Date(s) - 29. November 2023
19:00 - 22:00
Horsaal 14, Hörsaalzentrum, Campus Westend, Goethe-Universität Frankfurt
Kategorien Keine Kategorien
ZIAF Lecture 2023
The African continent holds a considerable economic potential. Inspired by the exemplary economic dynamism of the newly industrialized countries of Asia and Latin America, many African countries aspire to become emerging economies in the near future. Cameroon is no exception in this regards. Industrialization occupies a central place in the new long-term plans in Cameroon through projects for the construction of physical infrastructure, institutional reforms and the financing of business development. The development of the Kribian coast plays a central part in the development strategy of Cameroun. Since 2008 many planned infrastructures have been gradually built. This new dynamic has completely changed the face of Kribi and has only been made possible thanks to Asian funding, particularly Chinese, which has become Cameroon’s leading creditor and economic partner. Whether it is the Kribi Port Authority, the Kribi-Lolabe highway, the Mamelles massive iron project, the Mbalam railway, the Memve’ele dam…all of these projects have been entrusted to Chinese companies. Overall, Asian actors are those who have made the most achievements and as such, China is at the top of the companies operating on more than 80% of infrastructure projects in Cameroon.
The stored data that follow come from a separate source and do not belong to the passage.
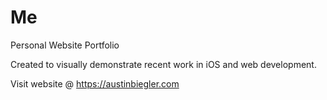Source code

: # Me
Personal Website Portfolio

Created to visually demonstrate recent work in iOS and web development.

Visit website @ https://austinbiegler.com


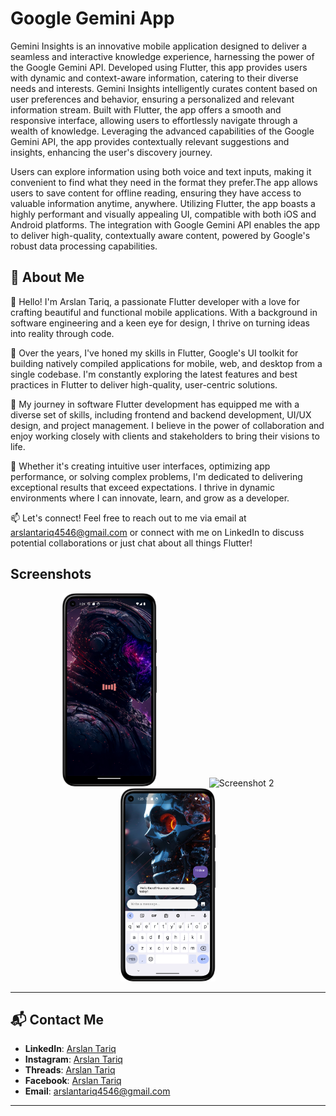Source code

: # Google Gemini App
Gemini Insights is an innovative mobile application designed to deliver a seamless and interactive knowledge experience, harnessing the power of the Google Gemini API. Developed using Flutter, this app provides users with dynamic and context-aware information, catering to their diverse needs and interests. Gemini Insights intelligently curates content based on user preferences and behavior, ensuring a personalized and relevant information stream. Built with Flutter, the app offers a smooth and responsive interface, allowing users to effortlessly navigate through a wealth of knowledge. Leveraging the advanced capabilities of the Google Gemini API, the app provides contextually relevant suggestions and insights, enhancing the user's discovery journey.

Users can explore information using both voice and text inputs, making it convenient to find what they need in the format they prefer.The app allows users to save content for offline reading, ensuring they have access to valuable information anytime, anywhere. Utilizing Flutter, the app boasts a highly performant and visually appealing UI, compatible with both iOS and Android platforms. The integration with Google Gemini API enables the app to deliver high-quality, contextually aware content, powered by Google's robust data processing capabilities.

## 🚀 About Me
👋 Hello! I'm Arslan Tariq, a passionate Flutter developer with a love for crafting beautiful and functional mobile applications. With a background in software engineering and a keen eye for design, I thrive on turning ideas into reality through code.

🚀 Over the years, I've honed my skills in Flutter, Google's UI toolkit for building natively compiled applications for mobile, web, and desktop from a single codebase. I'm constantly exploring the latest features and best practices in Flutter to deliver high-quality, user-centric solutions.

💼 My journey in software Flutter development has equipped me with a diverse set of skills, including frontend and backend development, UI/UX design, and project management. I believe in the power of collaboration and enjoy working closely with clients and stakeholders to bring their visions to life.

🌟 Whether it's creating intuitive user interfaces, optimizing app performance, or solving complex problems, I'm dedicated to delivering exceptional results that exceed expectations. I thrive in dynamic environments where I can innovate, learn, and grow as a developer.

📫 Let's connect! Feel free to reach out to me via email at arslantariq4546@gmail.com or connect with me on LinkedIn to discuss potential collaborations or just chat about all things Flutter!
## Screenshots
<p align="center">
  <img src="https://github.com/Arslan4546/Gemini-Chat-App/blob/main/assets/screenshots/ss1.png" alt="Screenshot 1" width="30%" style="margin: 0 40px;"/>
  <img src="https://github.com/Arslan4546/Gemini-Chat-App/blob/main/assets/screenshots/ss2.png" alt="Screenshot 2" width="30%" style="margin: 0 40px;"/>
  <img src="https://github.com/Arslan4546/Gemini-Chat-App/blob/main/assets/screenshots/ss3.png" alt="Screenshot 3" width="30%" style="margin: 0 40px;"/>

</p>


---

## 📬 Contact Me

- **LinkedIn**: [Arslan Tariq](https://www.linkedin.com/in/arslan4546/)
- **Instagram**: [Arslan Tariq](https://www.instagram.com/arslantariq4546/)
-  **Threads**: [Arslan Tariq](https://www.threads.net/@arslantariq4546)
- **Facebook**: [Arslan Tariq](https://www.facebook.com/Arslan4546)
- **Email**: [arslantariq4546@gmail.com](mailto:arslantariq4546@gmail.com)

---
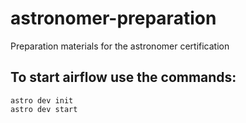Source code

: # astronomer-preparation
Preparation materials for the astronomer certification


## To  start airflow use the commands:

    astro dev init
    astro dev start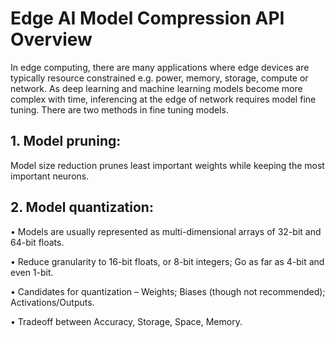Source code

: # Edge AI Model Compression API Overview

In edge computing, there are many applications where edge devices are typically resource constrained e.g. power, memory, storage, compute or network.  As deep learning and machine learning models become more complex with time, inferencing at the edge of network requires model fine tuning. There are two methods in fine tuning models. 

## 1. Model pruning: 
   Model size reduction prunes least important weights while keeping the most important neurons.

## 2. Model quantization:
  •	Models are usually represented as multi-dimensional arrays of 32-bit and 64-bit floats.
  
  •	Reduce granularity to 16-bit floats, or 8-bit integers; Go as far as 4-bit and even 1-bit.
  
  •	Candidates for quantization – Weights; Biases (though not recommended); Activations/Outputs.
  
  •	Tradeoff between Accuracy, Storage, Space, Memory.
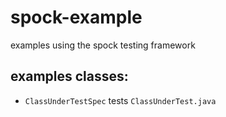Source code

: # spock-example
examples using the spock testing framework

## examples classes:
* `ClassUnderTestSpec` tests `ClassUnderTest.java`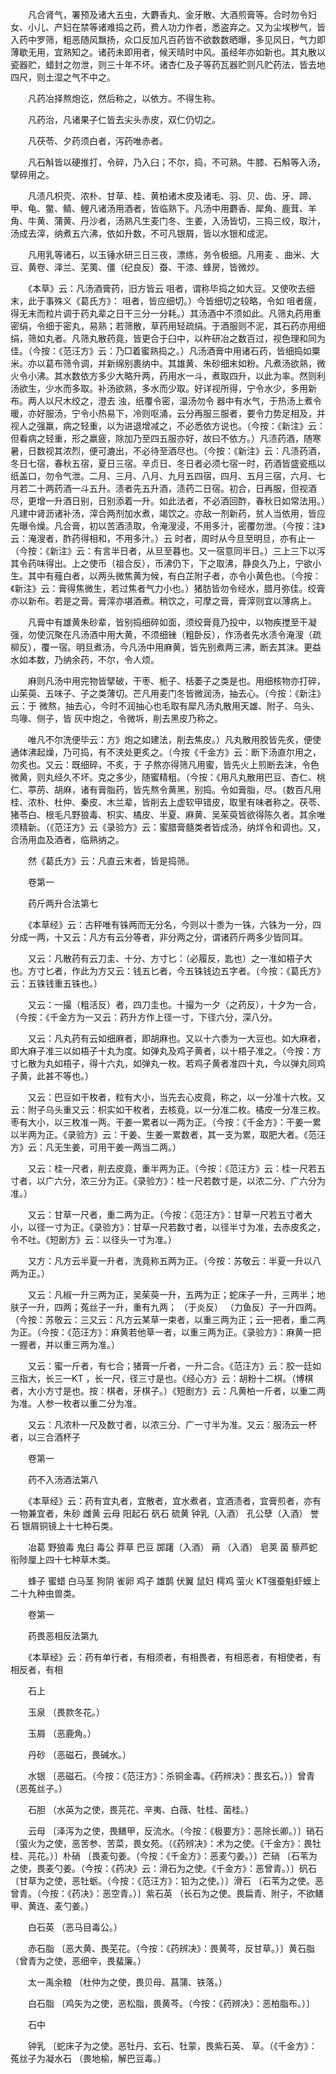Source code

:<!-- { "loadSidebar": true } -->
　　凡合肾气，署预及诸大五虫，大麝香丸、金牙散、大酒煎膏等。合时勿令妇女、小儿、产妇在禁等诸难捣之药，费人功力作者，悉盗弃之。又为尘埃秽气，皆入药中罗筛，粗恶随风飘扬，众口反加凡百药皆不欲数数晒曝，多见风日，气力即薄歇无用，宜熟知之。诸药未即用者，候天晴时中风。虽经年亦如新也。其丸散以瓷器贮，蜡封之勿泄，则三十年不坏。诸杏仁及子等药瓦器贮则凡贮药法，皆去地四尺，则土湿之气不中之。

　　凡药冶择熬炮讫，然后称之，以依方。不得生称。

　　凡药治，凡诸果子仁皆去尖头赤皮，双仁仍切之。

　　凡茯苓、夕药须白者，泻药唯赤者。

　　凡石斛皆以硬推打，令碎，乃入臼；不尔，捣，不可熟。牛膝、石斛等入汤，擘碎用之。

　　凡渍凡枳壳、浓朴、甘草、桂、黄柏诸木皮及诸毛、羽、贝、齿、牙、蹄、甲、龟、鳖、鲭、鲤凡诸汤用酒者，皆临熟下。凡汤中用麝香、犀角、鹿茸、羊角、牛黄、蒲黄、丹沙者，汤熟凡生麦门冬、生姜，入汤皆切，三捣三绞，取汁，汤成去滓，纳煮五六沸，依如升数，不可凡银屑，皆以水银和成泥。

　　凡用乳等诸石，以玉锤水研三日三夜，漂练，务令极细。凡用麦 、曲米、大豆、黄卷、泽兰、芜荑、僵（纪良反）蚕、干漆、蜂房，皆微炒。

　　《本草》云：凡汤酒膏药，旧方皆云 咀者，谓称毕捣之如大豆。又使吹去细末，此于事殊义《葛氏方》： 咀者，皆应细切。）今皆细切之较略，令如 咀者瘥，得无末而粒片调于药丸辈之日干三分一分耗。）其汤酒中不须如此。凡筛丸药用重密绢，令细于密丸，易熟；若筛散，草药用轻疏绢。于酒服则不泥，其石药亦用细绢，筛如丸者。凡筛丸散药竟，皆更合于臼中，以杵研冶之数百过，视色理和同为佳。（今按：《范汪方》云：乃□着蜜熟捣之。）凡汤酒膏中用诸石药，皆细捣如粟米。亦以葛布筛令调，并新绵别裹纳中。其雄黄、朱砂细末如粉。凡煮汤欲熟，微火令小沸。其水数依方多少大略升两，药用水一斗，煮取四升，以此为率。然则利汤欲生，少水而多取。补汤欲熟，多水而少取。好详视所得，宁令水少，多用新布。两人以尺木绞之，澄去 浊，纸覆令密，温汤勿令 器中有水气，于热汤上煮令暖，亦好服汤，宁令小热易下，冷则呕涌，云分再服三服者，要令力势足相及，并视人之强羸，病之轻重，以为进退增减之，不必悉依方说也。（今按：《新注》云：但看病之轻重，形之羸疲，除加乃至四五服亦好，故曰不依方。）凡渍药酒，随寒暑，日数视其浓烈，便可漉出，不必待至酒尽也。（今按：《新注》云：凡渍药酒，冬日七宿，春秋五宿，夏日三宿。辛贞日、冬日者必须七宿一时，药酒皆盛瓷瓶以纸盖口，勿令气泄。二月、三月、八月、九月五四宿，四月、五月三宿，六月、七月若二十两药酒一斗五升。渍者先五升酒，渍药二日宿。初合，日再服，但视酒尽，更增一升酒日别，日别添着一升。如此法者，不必酒回酢，春秋日如常法用。）凡建中肾沥诸补汤，滓合两剂加水煮，竭饮之。亦敌一剂新药，贫人当依用，皆应先曝令燥。凡合膏，初以苦酒渍取，令淹溲浸，不用多汁，密覆勿泄。（今按：注》云：淹溲者，酢药得相和，不用多汁。）云 时者，周时从今旦至明旦，亦有止一（今按：《新注》云：有言半日者，从旦至暮也。又一宿意同半日。）三上三下以泻其令药味得出。上之使币（祖合反），币沸仍下，下之取沸，静良久乃上，宁欲小生。其中有薤白者，以两头微焦黄为候，有白芷附子者，亦令小黄色也。（今按：《新注》云：膏得焦微生，若过焦者气力小也。）猪肪皆勿令经水，腊月弥佳。绞膏亦以新布。若是之膏。膏滓亦堪酒煮。稍饮之，可摩之膏，膏滓则宜以薄病上。

　　凡膏中有雄黄朱砂辈，皆别捣细碎如面，须绞膏竟乃投中，以物疾搅至干凝强，勿使沉聚在凡汤酒中用大黄，不须细锉（粗卧反），作汤者先水渍令淹溲（疏柳反），覆一宿。明旦煮汤，今凡汤中用麻黄，皆先别煮两三沸，断去其沫。更益水如本数，乃纳余药，不尔，令人烦。

　　麻则凡汤中用完物皆擘破，干枣、栀子、栝萎子之类是也。用细核物亦打碎，山茱萸、五味子、子之类薄切。芒凡用麦门冬皆微润汤，抽去心。（今按：《新注》云：于 微熬，抽去心，今时不润抽心也毛取有犀凡汤丸散用天雄、附子、乌头、鸟喙、侧子，皆 灰中炮之，令微坼，削去黑皮乃称之。

　　唯凡不尔洗便毕云：方》炮之如建法，削去焦皮。）凡丸散用胶皆先炙，便使通体沸起燥，乃可捣，有不浃处更炙之。（今按《千金方》云：断下汤直尔用之，勿炙也。又云：既细碎，不炙，于 子熬亦得筛凡用蜜，皆先火上煎断去沫，令色微黄，则丸经久不坏。克之多少，随蜜精粗。（今按：《用凡丸散用巴豆、杏仁、桃仁、葶苈、胡麻，诸有膏脂药，皆先熬令黄黑，别捣。令如膏脂，尽。（数百凡用桂、浓朴、杜仲、秦皮、木兰辈，皆削去上虚软甲错皮，取里有味者称之。茯苓、猪苓白、根毛凡野狼毒、枳实、橘皮、半夏、麻黄、吴茱萸皆欲得陈久者。其余唯须精新。（《范汪方》云《录验方》云：蜜腊膏髓类者皆成汤，纳烊令和调也。又，合汤用血及酒者，临熟纳之。

　　然《葛氏方》云：凡直云末者，皆是捣筛。

　　卷第一

　　药斤两升合法第七

　　《本草经》云：古秤唯有铢两而无分名，今则以十黍为一铢，六铢为一分，四分成一两，十又云：凡方有云分等者，非分两之分，谓诸药斤两多少皆同耳。

　　又云：凡散药有云刀圭、十分、方寸匕：（必履反，匙也）之一准如梧子大也。方寸匕者，作此为方又云：钱五匕者，今五铢钱边五字者。（今按：《葛氏方》云：五铢钱重五铢也。）

　　又云：一撮（粗活反）者，四刀圭也。十撮为一夕（之药反），十夕为一合，（今按：《千金方为一又云：药升方作上径一寸，下径六分，深八分。

　　又云：凡丸药有云如细麻者，即胡麻也。又以十六黍为一大豆也。如大麻者，即大麻子准三以如梧子十丸为度。如弹丸及鸡子黄者，以十梧子准之。（今按：方寸匕散为丸如梧子，得十六丸，如弹丸一枚。若鸡子黄者准四十丸，今以弹丸同鸡子黄，此甚不等也。）

　　又云：巴豆如干枚者，粒有大小，当先去心皮竟，称之，以一分准十六枚。又云：附子乌头重又云：枳实如干枚者，去核竟，以一分准二枚。橘皮一分准三枚。枣有大小，以三枚准一两。干姜一累者以一两为正。（今按：《千金方》：干姜一累以半两为正。《录验方》云：干姜、生姜一累数者，其一支为累，取肥大者。《范汪方》云：凡无生姜，可用干姜一两当二两。）

　　又云：桂一尺者，削去皮竟，重半两为正。（今按：《范汪方》云：桂一尺若五寸者，以广六分，浓三分为正。《录验方》：桂一尺若数寸是，以浓二分、广六分为准。）

　　又云：甘草一尺者，重二两为正。（今按：《范汪方》：甘草一尺若五寸者大小，以径一寸为正。《录验方》：甘草一尺若数寸者，以径半寸为准，去赤皮炙之，令不吐。《短剧方》云：以径头一寸为准。）

　　又方：凡方云半夏一升者，洗竟称五两为正。（今按：苏敬云：半夏一升以八两为正。）

　　又云：凡椒一升三两为正，吴茱萸一升，五两为正；蛇床子一升，三两半；地肤子一升，四两；菟丝子一升，重有九两； （于炎反） （力鱼反）子一升四两。（今按：苏敬云：三又云：凡方云某草一束者，以重三两为正；云一把者，重二两为正。（今按：《范汪方》：麻黄若他草一者，以重三两为正。《录验方》：麻黄一把一握者，并以重三两为准。）

　　又云：蜜一斤者，有七合；猪膏一斤者，一升二合。《范汪方》云：胶一廷如三指大，长三一KT ，长一尺，径三寸是也。《经心方》云：胡粉十二棋。（博棋者，大小方寸是也。按：棋者，牙棋子。）《短剧方》云：凡黄柏一斤者，以重二两为准。人参一枚者以重二分为准。

　　又云：凡浓朴一尺及数寸者，以浓三分、广一寸半为准。又云：服汤云一杯者，以三合酒杯子

　　卷第一

　　药不入汤酒法第八

　　《本草经》云：药有宜丸者，宜散者，宜水煮者，宜酒渍者，宜膏煎者，亦有一物兼宜者，朱砂 雌黄 云母 阳起石 矾石 硫黄 钟乳（入酒） 孔公孽（入酒） 誉石 银屑铜镜上十七种石类。

　　冶葛 野狼毒 鬼臼 毒公 莽草 巴豆 踯躇（入酒） 蒴 （入酒） 皂荚 菌 藜芦蛇衔陟厘上四十七种草木类。

　　蜂子 蜜蜡 白马茎 狗阴 雀卵 鸡子 雄鹊 伏翼 鼠妇 樗鸡 萤火 KT强蚕魁虾蟆上二十九种虫兽类。

　　卷第一

　　药畏恶相反法第九

　　《本草经》云：药有单行者，有相须者，有相畏者，有相恶者，有相使者，有相反者，有相

　　石上

　　玉泉 （畏款冬花。）

　　玉屑 （恶鹿角。）

　　丹砂 （恶磁石，畏碱水。）

　　水银 〔恶磁石。（今按：《范汪方》：杀铜金毒。《药辨决》：畏玄石。）〕曾青 （恶菟丝子。）

　　石胆 （水英为之使，畏芫花、辛夷、白薇、牡桂、菌桂。）

　　云母 〔泽泻为之使，畏鳝甲，反流水。（今按：《极要方》：恶除长卿。）〕硝石 〔萤火为之使，恶苦参、苦菜，畏女苑。（《药辨决》：术为之使。《千金方》：畏牡桂、芫花。）〕朴硝 〔畏麦句姜。（今按：《千金方》：恶麦勺姜。）〕芒硝 〔石苇为之使，畏麦勺姜。（今按：《药决》云：滑石为之使。《千金方》：恶曾青。）〕矾石 〔甘草为之使，恶牡蛎。（今按：《范汪方》：铅为之使。）〕滑石 〔石苇为之使。恶曾青。（今按：《药决》：恶空青。）〕紫石英 （长石为之使。畏扁青、附子，不欲鳝甲、黄连、麦勺姜。）

　　白石英 （恶马目毒公。）

　　赤石脂 〔恶大黄、畏芜花。（今按：《药辨决》：畏黄芩，反甘草。）〕黄石脂 （曾青为之使，恶细辛，畏蜚廉。）

　　太一禹余粮 （杜仲为之使，畏贝母、菖蒲、铁落。）

　　白石脂 〔鸡矢为之使，恶松脂，畏黄芩。（今按：《药辨决》：恶柏脂布。）〕

　　石中

　　钟乳 〔蛇床子为之使。恶牡丹、玄石、牡蒙，畏紫石英、 草。（《千金方》：菟丝子为凝水石 （畏地榆，解巴豆毒。）

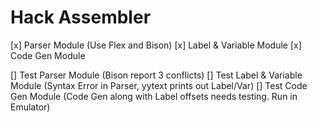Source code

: # Hack Assembler
[x] Parser Module (Use Flex and Bison)
[x] Label & Variable Module
[x] Code Gen Module

[] Test Parser Module (Bison report 3 conflicts)
[] Test Label & Variable Module (Syntax Error in Parser, yytext prints out Label/Var)
[] Test Code Gen Module (Code Gen along with Label offsets needs testing. Run in Emulator)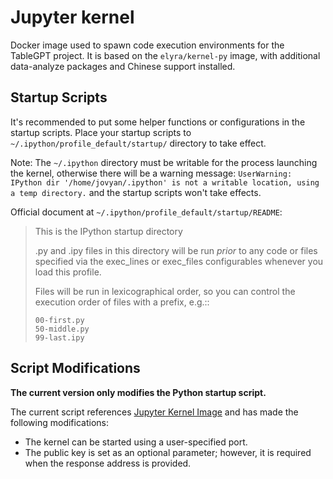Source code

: # Jupyter kernel

Docker image used to spawn code execution environments for the TableGPT project. It is based on the `elyra/kernel-py` image, with additional data-analyze packages and Chinese support installed.

## Startup Scripts

It's recommended to put some helper functions or configurations in the startup scripts. Place your startup scripts to `~/.ipython/profile_default/startup/` directory to take effect.

Note: The `~/.ipython` directory must be writable for the process launching the kernel, otherwise there will be a warning message: `UserWarning: IPython dir '/home/jovyan/.ipython' is not a writable location, using a temp directory.` and the startup scripts won't take effects.

Official document at `~/.ipython/profile_default/startup/README`:

> This is the IPython startup directory
>
> .py and .ipy files in this directory will be run *prior* to any code or files specified
> via the exec_lines or exec_files configurables whenever you load this profile.
>
> Files will be run in lexicographical order, so you can control the execution order of files
> with a prefix, e.g.::
>
>     00-first.py
>     50-middle.py
>     99-last.ipy

## Script Modifications

**The current version only modifies the Python startup script.**

The current script references [Jupyter Kernel Image](https://github.com/jupyter-server/enterprise_gateway/tree/main/etc/kernel-launchers) and has made the following modifications:

- The kernel can be started using a user-specified port.
- The public key is set as an optional parameter; however, it is required when the response address is provided.
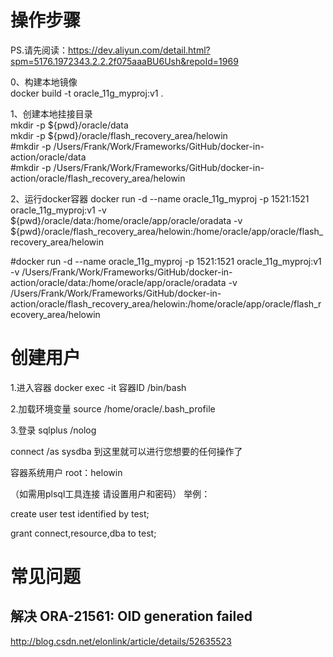 # 操作步骤
PS.请先阅读：https://dev.aliyun.com/detail.html?spm=5176.1972343.2.2.2f075aaaBU6Ush&repoId=1969

0、构建本地镜像 <br>
docker build -t oracle_11g_myproj:v1 .

1、创建本地挂接目录 <br>
mkdir -p ${pwd}/oracle/data <br>
mkdir -p ${pwd}/oracle/flash_recovery_area/helowin <br>
#mkdir -p /Users/Frank/Work/Frameworks/GitHub/docker-in-action/oracle/data <br>
#mkdir -p /Users/Frank/Work/Frameworks/GitHub/docker-in-action/oracle/flash_recovery_area/helowin <br>

2、运行docker容器
docker run -d --name oracle_11g_myproj -p 1521:1521 oracle_11g_myproj:v1 -v ${pwd}/oracle/data:/home/oracle/app/oracle/oradata -v ${pwd}/oracle/flash_recovery_area/helowin:/home/oracle/app/oracle/flash_recovery_area/helowin


#docker run -d --name oracle_11g_myproj -p 1521:1521 oracle_11g_myproj:v1 -v /Users/Frank/Work/Frameworks/GitHub/docker-in-action/oracle/data:/home/oracle/app/oracle/oradata -v /Users/Frank/Work/Frameworks/GitHub/docker-in-action/oracle/flash_recovery_area/helowin:/home/oracle/app/oracle/flash_recovery_area/helowin



# 创建用户
1.进入容器 docker exec -it 容器ID /bin/bash

2.加载环境变量 source /home/oracle/.bash_profile

3.登录 sqlplus /nolog

connect /as sysdba 到这里就可以进行您想要的任何操作了

容器系统用户 root：helowin

（如需用plsql工具连接 请设置用户和密码） 举例：

create user test identified by test;

grant connect,resource,dba to test;




# 常见问题
## 解决 ORA-21561: OID generation failed
http://blog.csdn.net/elonlink/article/details/52635523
The environmental dynamics linked to these constructions are numerous and range from the expected socio-economic development to population growth, as well as deforestation and a certain level of indebtedness of the country. Unfortunately, the socio environmental impacts of this strategy on the rights of the poorest rural and indigenous population, who very often depend on natural resources for their survival, are not always sufficiently considered, and it is likely that rural communities will end up paying a very high price for infrastructure development. The example of Kribi through the autonomous port and dedicated infrastructure will allow us to illustrate this infrastructural, environmental and social dynamic.
Mesmin T. CHINDJANG is a Permanent professor at University of Yaoundé 1 and scientific consultant. He obtained a PhD in Paris 7 in France in 1996 on geomorphology, surface dynamics and natural hazards. His areas of investigations are: tropical geomorphology, natural hazards and vulnerability, environmental studies, climate change and land use. Professor Tchindjang has worked with organizations such as the UNDP, GIZ, WWF and the World Bank in Cameroon in various fields of natural hazards, protected areas and landscape resilience.